Chronic pain treatment

Pain responds best to a treatment that is tailored to your unique symptoms. A balanced approach may include several treatments, for increased healing effect. For example, a pain management doctor may treat you with pain-relief injections, medications, device implants or regenerative therapy.

Pain-relief injections

You may improve with pain-relief injections. The goal is to decrease your pain significantly, without the drowsiness, dizziness, or other unpleasant side effects caused by some oral medications.

Common pain-relief injections:

  • Peripheral nerve blocks (nerves are bathed in a medication that numbs the pain)
  • Epidural steroid injections (medication is placed close to your spinal cord, often used for neck or back pain)
  • Joint injections

Medications

Different medications can work on different types of pain. Medications can treat pain directly or may help with other related problems, such as depression and sleeplessness.

Medications for chronic pain:

  • Antidepressant drugs (treat pain, depression)
  • Anti-seizure drugs (treat the burning, shooting pain caused by nerve damage in patients with shingles, diabetes)
  • Opioids
  • Local anesthetics (numb nerve pain)
  • Capsaicin (a substance found in hot peppers, that can help with nerve pain)
  • Muscle relaxants

Device implant

Implantable devices can be placed in your body for long periods of time (months-years), in order to block pain signals in your spinal cord or in flared-up nerves.

Devices that help with chronic pain:

  • Spinal cord stimulators (these devices work on your spinal cord to stop pain signals)
  • Peripheral nerve stimulators (these devices work on a painful nerve)
  • Pain pump implant (these devices deliver medication directly to the spinal cord, where it stops pain signals)

Regenerative therapy

Regenerative medicine is used to speed up healing, by helping your body form new, healthy cells. It’s often used for joint pain when traditional treatments have failed.

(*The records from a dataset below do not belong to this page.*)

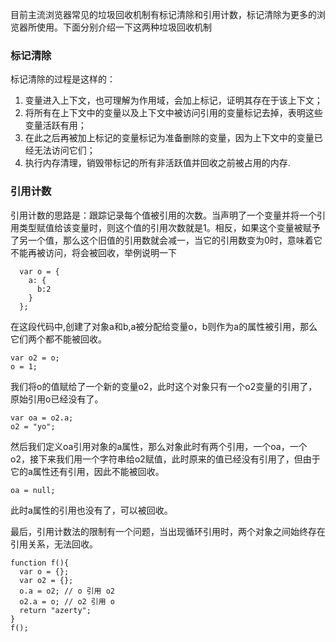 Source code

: 

目前主流浏览器常见的垃圾回收机制有标记清除和引用计数，标记清除为更多的浏览器所使用。下面分别介绍一下这两种垃圾回收机制

### 标记清除

标记清除的过程是这样的：

 1. 变量进入上下文，也可理解为作用域，会加上标记，证明其存在于该上下文；
 2. 将所有在上下文中的变量以及上下文中被访问引用的变量标记去掉，表明这些变量活跃有用；
 3. 在此之后再被加上标记的变量标记为准备删除的变量，因为上下文中的变量已经无法访问它们；
 4. 执行内存清理，销毁带标记的所有非活跃值并回收之前被占用的内存.
 
### 引用计数

引用计数的思路是：跟踪记录每个值被引用的次数。当声明了一个变量并将一个引用类型赋值给该变量时，则这个值的引用次数就是1。相反，如果这个变量被赋予了另一个值，那么这个旧值的引用数就会减一，当它的引用数变为0时，意味着它不能再被访问，将会被回收，举例说明一下
```
  var o = {
    a: {
      b:2
    }
  };
```

在这段代码中,创建了对象a和b,a被分配给变量o，b则作为a的属性被引用，那么它们两个都不能被回收。

```
var o2 = o; 
o = 1; 
```     
我们将o的值赋给了一个新的变量o2，此时这个对象只有一个o2变量的引用了，原始引用o已经没有了。
```
var oa = o2.a; 
o2 = "yo";

```

然后我们定义oa引用对象的a属性，那么对象此时有两个引用，一个oa，一个o2，接下来我们用一个字符串给o2赋值，此时原来的值已经没有引用了，但由于它的a属性还有引用，因此不能被回收。

```        
oa = null; 
```
此时a属性的引用也没有了，可以被回收。

最后，引用计数法的限制有一个问题，当出现循环引用时，两个对象之间始终存在引用关系，无法回收。

```
function f(){
  var o = {};
  var o2 = {};
  o.a = o2; // o 引用 o2
  o2.a = o; // o2 引用 o
  return "azerty";
}
f();

```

Regenerative therapies include:

  • Stem cells
  • Platelet-rich plasma (PRP)

Braking the pain cycle

Several everyday habits can help you gain control over your chronic pain:

  1. Stay ahead of the pain – take your medications on a schedule
  2. Find what increases your pain and try to work around it – for some that means rest, and for others it means greater activity
  3. Remain active – people with chronic pain exercise less and have increased risk for cardiovascular problems
  4. Avoid stress – the sympathetic (flight or fight) response triggered by stress, can increase pain
  5. Get enough sleep – the brain “turns-off” during sleep and gives you a break from pain
  6. Stop smoking – smoking slows down blood flow to the tissues, slowing down the removal of toxins from the painful area
  7. Maintain a healthy diet – an anti-inflammatory, low sugar, diet may decrease inflammation pain

For complementary treatment approaches, you can visit this NIH chronic pain website.

Outcomes

Under the care of your pain management doctor, chronic pain often improves, or may even disappear. Although chronic pain may return after an injury, such as a fall, it may also return in cycles that are not related to anything you do. Therefore, it is important to seek help early, from your pain doctor, in order to better control your pain and to regain the active lifestyle you deserve.